§ Assigned task
Across all lines of the entries, tally those with the word "universelle" in them. The reply is the tally, by itself.

- - -

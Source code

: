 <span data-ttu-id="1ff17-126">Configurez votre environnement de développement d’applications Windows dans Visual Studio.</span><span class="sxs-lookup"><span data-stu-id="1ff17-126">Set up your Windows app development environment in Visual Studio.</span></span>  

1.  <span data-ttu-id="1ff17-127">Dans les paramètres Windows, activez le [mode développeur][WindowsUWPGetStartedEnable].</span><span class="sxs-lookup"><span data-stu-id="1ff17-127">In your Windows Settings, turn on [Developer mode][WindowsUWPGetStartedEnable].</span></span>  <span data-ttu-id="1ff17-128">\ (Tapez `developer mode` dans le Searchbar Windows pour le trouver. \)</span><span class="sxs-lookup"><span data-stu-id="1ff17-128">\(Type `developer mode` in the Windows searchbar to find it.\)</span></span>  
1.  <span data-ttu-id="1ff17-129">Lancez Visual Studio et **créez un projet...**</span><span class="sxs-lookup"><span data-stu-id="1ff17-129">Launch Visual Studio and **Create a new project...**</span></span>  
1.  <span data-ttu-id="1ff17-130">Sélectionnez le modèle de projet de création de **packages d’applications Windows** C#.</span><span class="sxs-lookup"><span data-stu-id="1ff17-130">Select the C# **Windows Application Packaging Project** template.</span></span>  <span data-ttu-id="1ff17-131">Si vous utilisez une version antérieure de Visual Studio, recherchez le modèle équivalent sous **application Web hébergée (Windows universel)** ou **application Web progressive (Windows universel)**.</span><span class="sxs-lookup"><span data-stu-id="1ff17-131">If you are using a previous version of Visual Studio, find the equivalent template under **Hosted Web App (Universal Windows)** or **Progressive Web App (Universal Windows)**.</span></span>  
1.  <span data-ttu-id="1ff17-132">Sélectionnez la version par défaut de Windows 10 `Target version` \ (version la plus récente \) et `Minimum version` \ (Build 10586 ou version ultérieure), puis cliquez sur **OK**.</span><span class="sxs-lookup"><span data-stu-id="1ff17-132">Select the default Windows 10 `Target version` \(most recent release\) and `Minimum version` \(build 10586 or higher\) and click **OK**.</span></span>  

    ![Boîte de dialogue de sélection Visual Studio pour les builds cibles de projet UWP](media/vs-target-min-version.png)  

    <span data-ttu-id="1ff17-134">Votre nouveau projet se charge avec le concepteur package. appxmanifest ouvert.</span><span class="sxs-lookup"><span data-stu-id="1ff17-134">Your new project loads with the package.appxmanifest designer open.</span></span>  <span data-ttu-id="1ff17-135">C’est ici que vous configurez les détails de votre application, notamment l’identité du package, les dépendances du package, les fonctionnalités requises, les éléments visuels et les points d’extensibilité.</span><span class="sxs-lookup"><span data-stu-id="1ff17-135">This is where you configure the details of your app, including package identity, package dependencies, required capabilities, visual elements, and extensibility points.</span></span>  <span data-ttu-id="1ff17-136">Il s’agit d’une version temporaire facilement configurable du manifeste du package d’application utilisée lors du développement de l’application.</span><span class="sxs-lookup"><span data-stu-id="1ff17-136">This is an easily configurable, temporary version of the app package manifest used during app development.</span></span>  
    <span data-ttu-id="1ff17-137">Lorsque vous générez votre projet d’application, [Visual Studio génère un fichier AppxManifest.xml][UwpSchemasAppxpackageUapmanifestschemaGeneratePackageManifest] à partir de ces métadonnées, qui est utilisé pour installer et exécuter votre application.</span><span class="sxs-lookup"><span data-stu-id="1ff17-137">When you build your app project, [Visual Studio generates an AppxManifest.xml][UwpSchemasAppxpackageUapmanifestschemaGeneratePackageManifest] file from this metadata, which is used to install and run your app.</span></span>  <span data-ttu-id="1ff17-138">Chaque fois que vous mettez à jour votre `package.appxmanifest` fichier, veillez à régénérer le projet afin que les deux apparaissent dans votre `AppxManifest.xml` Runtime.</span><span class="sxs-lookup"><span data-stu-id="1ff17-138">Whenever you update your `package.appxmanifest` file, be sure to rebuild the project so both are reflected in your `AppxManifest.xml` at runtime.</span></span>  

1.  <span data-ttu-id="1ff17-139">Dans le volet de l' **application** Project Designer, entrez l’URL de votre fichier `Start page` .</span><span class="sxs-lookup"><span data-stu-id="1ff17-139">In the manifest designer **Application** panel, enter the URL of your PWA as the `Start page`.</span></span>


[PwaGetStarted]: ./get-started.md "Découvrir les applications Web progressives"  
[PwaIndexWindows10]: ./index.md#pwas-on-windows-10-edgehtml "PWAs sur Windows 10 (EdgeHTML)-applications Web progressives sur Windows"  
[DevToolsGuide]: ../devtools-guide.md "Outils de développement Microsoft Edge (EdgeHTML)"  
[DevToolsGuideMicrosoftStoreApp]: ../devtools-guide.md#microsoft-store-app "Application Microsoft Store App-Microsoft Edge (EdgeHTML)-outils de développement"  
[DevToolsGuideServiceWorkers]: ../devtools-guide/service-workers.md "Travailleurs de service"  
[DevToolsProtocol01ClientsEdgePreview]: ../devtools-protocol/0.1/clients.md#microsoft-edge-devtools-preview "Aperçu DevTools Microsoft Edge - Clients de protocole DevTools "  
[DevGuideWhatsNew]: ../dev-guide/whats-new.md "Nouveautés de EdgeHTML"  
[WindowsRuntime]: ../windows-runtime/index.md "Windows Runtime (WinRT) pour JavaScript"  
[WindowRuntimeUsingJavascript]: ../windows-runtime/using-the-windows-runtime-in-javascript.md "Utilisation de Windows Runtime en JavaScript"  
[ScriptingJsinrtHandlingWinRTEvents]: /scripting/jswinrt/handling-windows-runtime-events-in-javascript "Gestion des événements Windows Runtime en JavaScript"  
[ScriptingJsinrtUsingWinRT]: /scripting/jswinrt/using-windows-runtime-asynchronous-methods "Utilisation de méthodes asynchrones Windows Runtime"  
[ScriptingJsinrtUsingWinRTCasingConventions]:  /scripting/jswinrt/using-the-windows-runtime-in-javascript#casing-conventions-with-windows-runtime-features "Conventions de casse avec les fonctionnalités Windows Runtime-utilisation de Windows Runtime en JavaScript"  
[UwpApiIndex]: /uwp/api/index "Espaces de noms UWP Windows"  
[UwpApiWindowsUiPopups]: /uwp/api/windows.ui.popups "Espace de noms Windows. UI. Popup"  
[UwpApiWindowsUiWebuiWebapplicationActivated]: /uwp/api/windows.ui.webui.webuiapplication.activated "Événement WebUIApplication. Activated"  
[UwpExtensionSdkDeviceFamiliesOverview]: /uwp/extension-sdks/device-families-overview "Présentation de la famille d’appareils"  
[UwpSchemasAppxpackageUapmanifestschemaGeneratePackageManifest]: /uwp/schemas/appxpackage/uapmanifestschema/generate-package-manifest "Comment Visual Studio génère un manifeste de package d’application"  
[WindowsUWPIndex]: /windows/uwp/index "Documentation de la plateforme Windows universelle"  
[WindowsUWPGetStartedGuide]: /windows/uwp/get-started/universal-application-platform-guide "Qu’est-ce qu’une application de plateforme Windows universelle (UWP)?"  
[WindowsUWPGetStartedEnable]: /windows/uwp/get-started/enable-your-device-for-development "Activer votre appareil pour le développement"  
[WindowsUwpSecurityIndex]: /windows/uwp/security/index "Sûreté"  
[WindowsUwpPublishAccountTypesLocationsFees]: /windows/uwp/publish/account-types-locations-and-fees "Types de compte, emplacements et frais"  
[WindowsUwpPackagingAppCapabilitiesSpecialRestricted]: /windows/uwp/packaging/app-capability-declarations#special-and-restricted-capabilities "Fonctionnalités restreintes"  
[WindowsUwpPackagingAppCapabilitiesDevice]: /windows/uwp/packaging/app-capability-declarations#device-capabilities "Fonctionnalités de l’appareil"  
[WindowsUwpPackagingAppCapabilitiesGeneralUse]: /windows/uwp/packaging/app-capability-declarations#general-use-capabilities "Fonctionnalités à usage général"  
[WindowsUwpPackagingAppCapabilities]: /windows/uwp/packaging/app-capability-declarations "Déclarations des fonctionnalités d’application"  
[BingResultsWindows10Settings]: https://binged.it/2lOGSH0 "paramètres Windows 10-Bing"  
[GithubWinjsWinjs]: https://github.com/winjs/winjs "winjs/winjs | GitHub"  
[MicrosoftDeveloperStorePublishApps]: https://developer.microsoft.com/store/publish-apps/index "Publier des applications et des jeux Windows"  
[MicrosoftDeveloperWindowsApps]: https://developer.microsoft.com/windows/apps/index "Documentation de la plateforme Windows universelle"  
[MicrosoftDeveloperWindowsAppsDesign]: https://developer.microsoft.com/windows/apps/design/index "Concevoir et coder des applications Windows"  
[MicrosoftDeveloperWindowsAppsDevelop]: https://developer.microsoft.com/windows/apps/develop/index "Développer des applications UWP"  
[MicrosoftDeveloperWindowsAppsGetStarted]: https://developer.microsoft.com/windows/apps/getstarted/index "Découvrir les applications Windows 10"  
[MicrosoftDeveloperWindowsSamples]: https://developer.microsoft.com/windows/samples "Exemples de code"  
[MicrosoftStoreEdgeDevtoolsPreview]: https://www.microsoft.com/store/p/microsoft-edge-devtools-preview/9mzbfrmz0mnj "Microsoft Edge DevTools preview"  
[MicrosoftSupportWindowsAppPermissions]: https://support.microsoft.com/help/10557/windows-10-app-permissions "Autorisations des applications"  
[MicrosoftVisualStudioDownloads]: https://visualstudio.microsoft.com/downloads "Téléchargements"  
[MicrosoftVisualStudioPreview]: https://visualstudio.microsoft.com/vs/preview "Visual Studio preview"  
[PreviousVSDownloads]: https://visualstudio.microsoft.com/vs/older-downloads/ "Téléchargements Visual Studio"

- - -

§ Result
3